Я кивнула, понимая предостережение:
— С этим я разберусь, когда придет время.
Дом, где располагалась частная клиника, выглядел непритязательно, но внутренние помещения были привлекательны и уютны. Комната ожидания была отделана панелями из темного дерева и украшена множеством изображений младенцев и детей. На столах и полках лежали журналы для родителей, а предназначенная для детей игровая зона была чистой и находилась под наблюдением.
Я отметилась в регистратуре и села, но почти сразу же меня вызвали. Медсестра провела меня не в смотровую, а в кабинет доктора Лукаса. При моем появлении он встал и быстро обогнул стол.
— Ева, — подал он мне руку. — Вы могли бы и не договариваться о приеме.
Я изобразила улыбку:
— Не знала, как еще до вас добраться.
— Прошу садиться.
Я села, а вот он остался стоять, прислонясь к письменному столу и взявшись обеими руками за его край. Это была оборонительная позиция, и мне оставалось лишь гадать, почему он счел нужным занять ее по отношению ко мне.
— Чем могу быть полезен? — поинтересовался доктор Лукас.

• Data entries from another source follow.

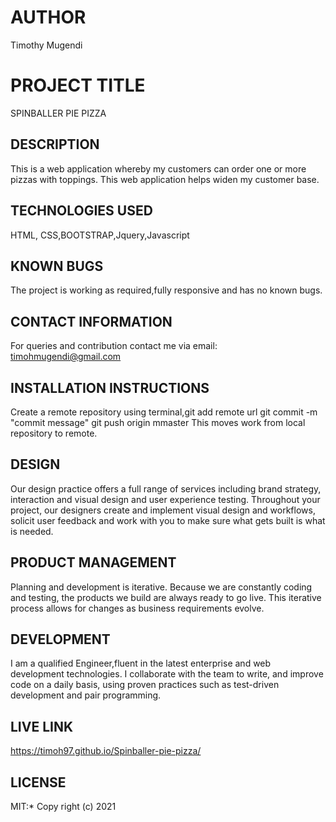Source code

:# AUTHOR
Timothy Mugendi
# PROJECT TITLE
SPINBALLER PIE PIZZA
## DESCRIPTION
This is a web application whereby my customers can order one or more pizzas with toppings. This web application helps widen my customer base.
## TECHNOLOGIES USED
HTML, CSS,BOOTSTRAP,Jquery,Javascript
## KNOWN BUGS
The project is working as required,fully responsive and has no known bugs.
## CONTACT INFORMATION
For queries and contribution contact me via email: timohmugendi@gmail.com
## INSTALLATION INSTRUCTIONS
Create a remote repository using terminal,git add remote url git commit -m "commit message" git push origin mmaster This moves work from local repository to remote.
## DESIGN
Our design practice offers a full range of services including brand strategy, interaction and visual design and user experience testing.
Throughout your project, our designers create and implement visual design and workflows, solicit user feedback and work with you to make sure what gets built is what is needed.
## PRODUCT MANAGEMENT
Planning and development is iterative. Because we are constantly coding and testing, the products we build are always ready to go live. 
This iterative process allows for changes as business requirements evolve.
## DEVELOPMENT
I am a qualified Engineer,fluent in the latest enterprise and web development technologies.
I collaborate with the team to write, and improve code on a daily basis, using proven practices such as test-driven development and pair programming.
## LIVE LINK
https://timoh97.github.io/Spinballer-pie-pizza/
## LICENSE
MIT:* Copy right (c) 2021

Держался он спокойно, уверенно, на лице широкая, открытая улыбка. Было очевидно, что внешность и манеры врача внушат молодым мамам уверенность в его познаниях и умениях.
— Гидеон Кросс был вашим пациентом, так ведь?
Его лицо мгновенно замкнулось, он выпрямился:
— Я не вправе рассказывать о своих пациентах.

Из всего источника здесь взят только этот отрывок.